In The Thanatos Syndrome by Walker Percy, Tom More, the psychiatrist, believes that people should live with their terrors because the terrors are telling them something about life. The scientists in the book ask, “Why not take drugs, why not invent humans who are manageable, who can be gratified without being arrested?” But in the end, individuals get flattened out by culture.
Jones said we learn the old saying that “sticks and stones break bones but words will never hurt.” He told of being at a conference at Aspen and was partnered with a woman to talk about their lives. She remembered at 11 years old waking up and going into her mother’s room and her mother saying, “ ‘Get out of here, you make me sick.’ That was the dominant story of her life and it was powerful and dangerous.”
He also told the story of New Zealand author Katherine (Kathleen) Mansfield, whose parents left her and her siblings with their grandmother when they traveled to England. When her mother returned after eight months, the first things she said to Kathleen was “Well, Kathleen, I can see you are as fat as ever.”
“Words can make or break us,” Jones said. “God’s word to you is love and delight. God’s most accurate word to you is ‘I love you.’ The most real thing about you is that you are loved.”
For the early Christians, the word was joy, that something had happened to them that determined who they were. The good news, he said, is that there is an alternative to our oppressive story if we are open to divine inventiveness.

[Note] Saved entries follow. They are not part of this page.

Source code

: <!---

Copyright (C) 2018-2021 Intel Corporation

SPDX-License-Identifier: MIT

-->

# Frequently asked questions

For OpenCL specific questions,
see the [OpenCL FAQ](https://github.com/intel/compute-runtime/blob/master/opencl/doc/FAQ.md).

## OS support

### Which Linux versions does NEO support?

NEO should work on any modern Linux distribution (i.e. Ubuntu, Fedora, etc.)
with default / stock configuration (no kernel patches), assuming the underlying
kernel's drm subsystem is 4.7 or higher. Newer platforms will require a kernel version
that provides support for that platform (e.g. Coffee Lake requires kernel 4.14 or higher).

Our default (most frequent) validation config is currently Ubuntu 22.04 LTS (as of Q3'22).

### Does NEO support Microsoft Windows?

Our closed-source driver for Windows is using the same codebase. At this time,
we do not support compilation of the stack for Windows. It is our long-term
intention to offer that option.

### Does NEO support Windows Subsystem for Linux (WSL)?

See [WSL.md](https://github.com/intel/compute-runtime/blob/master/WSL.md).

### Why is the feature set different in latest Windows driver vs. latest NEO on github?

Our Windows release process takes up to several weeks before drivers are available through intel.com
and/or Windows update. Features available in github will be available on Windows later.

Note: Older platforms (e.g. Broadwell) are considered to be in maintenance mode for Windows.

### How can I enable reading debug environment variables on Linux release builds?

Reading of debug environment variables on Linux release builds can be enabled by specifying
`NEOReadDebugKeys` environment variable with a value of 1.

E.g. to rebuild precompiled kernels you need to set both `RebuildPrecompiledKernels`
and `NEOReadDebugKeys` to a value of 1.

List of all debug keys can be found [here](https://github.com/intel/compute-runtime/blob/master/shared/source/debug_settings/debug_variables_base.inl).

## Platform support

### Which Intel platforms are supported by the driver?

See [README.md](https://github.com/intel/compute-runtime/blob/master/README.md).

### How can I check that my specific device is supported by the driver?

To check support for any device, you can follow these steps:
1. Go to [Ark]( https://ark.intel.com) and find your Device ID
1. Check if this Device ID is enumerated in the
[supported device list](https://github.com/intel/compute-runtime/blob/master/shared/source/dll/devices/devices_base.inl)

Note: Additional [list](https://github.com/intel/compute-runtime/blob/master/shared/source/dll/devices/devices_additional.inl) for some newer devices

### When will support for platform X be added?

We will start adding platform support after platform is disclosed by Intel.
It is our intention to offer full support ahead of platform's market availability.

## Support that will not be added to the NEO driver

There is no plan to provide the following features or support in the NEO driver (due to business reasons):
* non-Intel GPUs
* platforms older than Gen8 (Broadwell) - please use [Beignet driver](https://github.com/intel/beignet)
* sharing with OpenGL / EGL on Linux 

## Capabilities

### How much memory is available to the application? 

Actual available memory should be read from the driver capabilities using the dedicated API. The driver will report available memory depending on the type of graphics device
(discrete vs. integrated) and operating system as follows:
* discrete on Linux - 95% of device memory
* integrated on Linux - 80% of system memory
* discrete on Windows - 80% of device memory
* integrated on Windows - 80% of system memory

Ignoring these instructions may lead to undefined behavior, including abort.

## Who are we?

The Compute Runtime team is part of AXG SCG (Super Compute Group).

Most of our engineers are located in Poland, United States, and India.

God is an artist and the world has no functional end but God’s love and delight of it, Jones said. Sic Deus dilexit mundum: God so delighted in the world. There is no other point but delight, and love is the story.
He told the congregation they don’t have to believe it. He said, “You don’t have to justify yourself; you are made out of joy, not utility. You were made for the pleasure of it.” It is God’s power that allows us to be ourselves. Sheer joy needs company.
What is the word that is pulling at your soul? he asked.
“Is it ‘Get out’ or ‘You are fat’ or is it a word of community where no one is left out?” he asked. “Shut your eyes and imagine God’s delight. We can invent and celebrate a world worthy to delight in. Sic Deus dilexit mundum. You are God’s joy; go out and invent the world.”
The Rev. Robert M. Franklin, Jr., director of the Department of Religion, presided. James A. Pardo Jr., chair of the Chautauqua Institution Board of Trustees, read the Old Testament Scripture and Shannon Rozner, longtime friend of President Michael E. Hill, read the New Testament lesson. Jared Jacobsen, organist, choir director and director of sacred music, led the choir. The organ prelude was “Vision of the Church Eternal” by Olivier Messiaen. The hymn-anthem was “Beautiful River” by Robert Lowry, festival arrangement by John Rutter. James Paterniti played “Taps” at the end of the Prayers of the People. The anthem was “Abide with me” by William Henry Monk, arranged by Molly Ijames and the offertory anthem was “I was Glad” by Charles Hubert Hastings Parry based on Psalm 122. The organ postlude was “Final” (Symphonie I, vi) by Louis Vierne. The Samuel M. and Mary E. Hazlett Memorial Fund and the J. Everett Hall Memorial Chaplaincy provide support for this week’s services.